> **Your instructions**:
Lines in the following data that contain the string "razonador" are to be counted. Report only their number.
[Start of section]
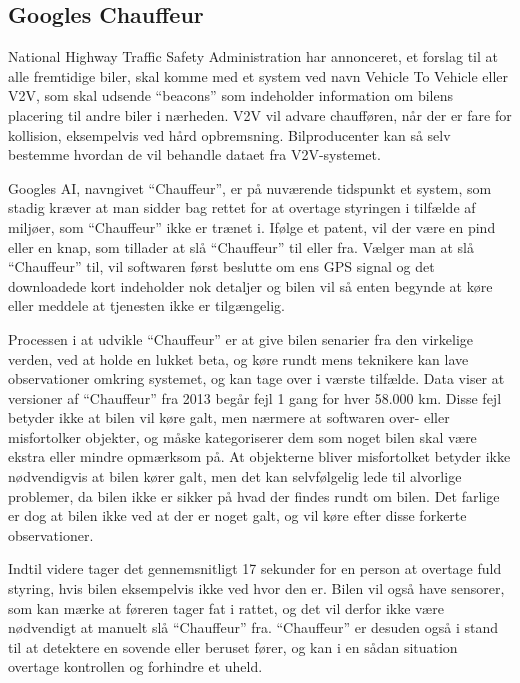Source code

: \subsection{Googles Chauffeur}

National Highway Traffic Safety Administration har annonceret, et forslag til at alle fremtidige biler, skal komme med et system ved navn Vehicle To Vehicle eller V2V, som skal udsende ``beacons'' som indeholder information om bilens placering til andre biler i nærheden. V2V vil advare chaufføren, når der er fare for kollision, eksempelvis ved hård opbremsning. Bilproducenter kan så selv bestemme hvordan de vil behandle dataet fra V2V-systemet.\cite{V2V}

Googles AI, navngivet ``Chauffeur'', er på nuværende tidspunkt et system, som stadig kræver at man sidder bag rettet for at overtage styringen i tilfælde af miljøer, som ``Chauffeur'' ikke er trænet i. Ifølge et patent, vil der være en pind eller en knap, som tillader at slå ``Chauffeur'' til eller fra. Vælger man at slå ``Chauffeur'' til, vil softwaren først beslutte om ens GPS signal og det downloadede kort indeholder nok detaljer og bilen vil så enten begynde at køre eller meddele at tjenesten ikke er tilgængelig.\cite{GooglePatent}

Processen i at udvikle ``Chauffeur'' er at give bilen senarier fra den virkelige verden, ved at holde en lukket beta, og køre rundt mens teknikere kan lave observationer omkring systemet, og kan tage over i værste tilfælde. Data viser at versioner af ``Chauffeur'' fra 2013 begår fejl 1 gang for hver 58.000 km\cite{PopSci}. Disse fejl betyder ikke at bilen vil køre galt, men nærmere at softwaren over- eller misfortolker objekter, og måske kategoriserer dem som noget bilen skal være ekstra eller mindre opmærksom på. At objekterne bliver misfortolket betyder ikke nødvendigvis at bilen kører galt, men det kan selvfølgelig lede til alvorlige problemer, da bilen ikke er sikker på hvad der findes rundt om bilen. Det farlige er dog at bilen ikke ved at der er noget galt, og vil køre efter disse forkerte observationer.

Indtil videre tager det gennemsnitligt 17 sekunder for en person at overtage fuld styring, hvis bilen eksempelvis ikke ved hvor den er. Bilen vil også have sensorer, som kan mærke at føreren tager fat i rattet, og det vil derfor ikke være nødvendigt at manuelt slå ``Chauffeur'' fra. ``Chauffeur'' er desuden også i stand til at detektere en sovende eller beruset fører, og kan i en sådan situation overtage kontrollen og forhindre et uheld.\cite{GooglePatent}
[End of section]
[Start of section]
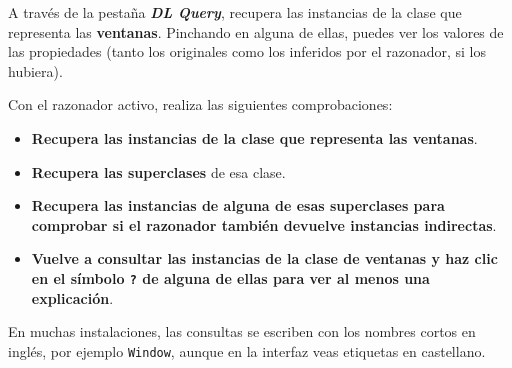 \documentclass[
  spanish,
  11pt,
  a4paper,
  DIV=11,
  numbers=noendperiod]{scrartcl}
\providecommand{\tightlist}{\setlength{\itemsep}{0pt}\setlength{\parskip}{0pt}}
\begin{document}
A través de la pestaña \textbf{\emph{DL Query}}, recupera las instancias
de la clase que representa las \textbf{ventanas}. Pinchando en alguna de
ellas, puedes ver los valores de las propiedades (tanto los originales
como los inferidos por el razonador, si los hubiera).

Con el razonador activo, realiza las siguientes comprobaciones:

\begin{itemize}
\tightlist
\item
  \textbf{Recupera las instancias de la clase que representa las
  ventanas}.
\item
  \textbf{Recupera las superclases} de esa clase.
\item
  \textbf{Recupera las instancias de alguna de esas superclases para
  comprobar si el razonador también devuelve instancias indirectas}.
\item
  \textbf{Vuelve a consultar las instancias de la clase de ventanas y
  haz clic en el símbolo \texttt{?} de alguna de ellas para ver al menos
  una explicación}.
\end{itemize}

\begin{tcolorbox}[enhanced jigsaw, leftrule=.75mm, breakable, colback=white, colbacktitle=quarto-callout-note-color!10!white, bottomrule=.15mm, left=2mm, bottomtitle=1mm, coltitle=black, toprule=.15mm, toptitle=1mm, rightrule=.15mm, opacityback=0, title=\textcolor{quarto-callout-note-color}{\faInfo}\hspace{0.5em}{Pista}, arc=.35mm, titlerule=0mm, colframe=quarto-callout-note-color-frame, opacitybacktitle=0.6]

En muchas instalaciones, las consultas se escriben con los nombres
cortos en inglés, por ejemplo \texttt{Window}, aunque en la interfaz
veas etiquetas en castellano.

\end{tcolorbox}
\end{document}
[End of section]
> **Answer section**:
3